The green transition often hinges on raw materials mined in highly damaging ways.

Bosnia and Herzegovina is divided into Republika Srpska and the Federation of Bosnia and Herzegovina, plus the Brčko district. Because mining and geological research are regulated at the entity level, and Lopare is in Republika Srpska, the relevant legislation sits with Republika Srpska. Shortly after Arcore’s announcement, Republika Srpska moved to amend its Law on Geological Research to allow for significantly more expansive and disruptive mining. A draft law amending the current geological research law was adopted on December 22, 2023.

The green transition often hinges on raw materials mined in highly damaging ways. In countries from Serbia and Bosnia and Herzegovina to the Democratic Republic of the Congo and the U.S., a fundamental tension has risen. The dual challenge of moving away from fossil fuels while continuing to power modern economies at scale is pitted against the fact that extracting the required minerals can destroy the surrounding land and communities

No follow-through on public discussions

The legal changes that Republika Srpska’s National Assembly proposed smoothen the path for Arcore to continue and expand its geological exploitation. They allow a 50-fold increase in the amount of metallic mineral resources permitted to be extracted, all before an environmental impact assessment is completed. The legal changes also allow research permits to be obtained before all property rights are resolved and research to begin without consent of municipalities, cities and communities that stand to be most directly impacted. 

Broadly speaking, local communities have been excluded from the decision-making process for geological research and legal framework for geological exploration in Republika Srpska. Nonetheless, the assembly submitted these amendments for public discussions in January 2024. 

Roughly 500 people, attending as individuals and as part of environmental groups, came to the discussions, which were held in Prijedor, Banja Luka, Zvornik and Gacko. Some emphasized the importance of including local self-government units in the approval process for detailed geological research plans. Others advocated for maintaining the requirement that an environmental impact assessment is conducted before geological research can be started, as well as the need for clear definitions of what constitutes “invasive” and “non-invasive research,” terms that are in the amendments but are not clearly defined or understood. 
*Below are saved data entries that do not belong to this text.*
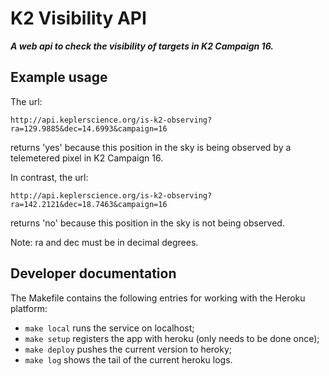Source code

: # K2 Visibility API

***A web api to check the visibility of targets in K2 Campaign 16.***

## Example usage

The url:

    http://api.keplerscience.org/is-k2-observing?ra=129.9885&dec=14.6993&campaign=16

returns 'yes' because this position in the sky is being observed by a telemetered pixel in K2 Campaign 16.

In contrast, the url:

    http://api.keplerscience.org/is-k2-observing?ra=142.2121&dec=18.7463&campaign=16

returns 'no' because this position in the sky is not being observed.

Note: ra and dec must be in decimal degrees.


## Developer documentation

The Makefile contains the following entries for working with the Heroku platform:
* `make local` runs the service on localhost;
* `make setup` registers the app with heroku (only needs to be done once);
* `make deploy` pushes the current version to heroky;
* `make log` shows the tail of the current heroku logs.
During a public discussion in Prijedor on January 25, 2024, Vladimir Malbašić, a professor at Prijedor’s Faculty of Mining, argued that local communities should be consulted about the research’s location and its potential impacts on the surrounding community. He also suggested a lower limit for the allowed amount for testing mineral resources’ quality and chemical-technological properties. 

Malbašić proposed that exceptions be allowed for higher quantities — up to 3,000 cubic meters — if the rights-holder provides additional justification, a detailed description and a report on the locations, facilities, quantities and timelines for conducting industrial tests and the results. Neither Malbašić’s nor any other citizens who attended these meetings’ concerns were taken into account, and all suggestions were ignored. 

Local protest

In February 2024, environmental associations, members of parliament and local government representatives submitted a declaration to Republika Srpska’s National Assembly. The declaration opposed the opening of lithium, boron, sodium, strontium, potassium mines and associated elements in Lopare municipality. 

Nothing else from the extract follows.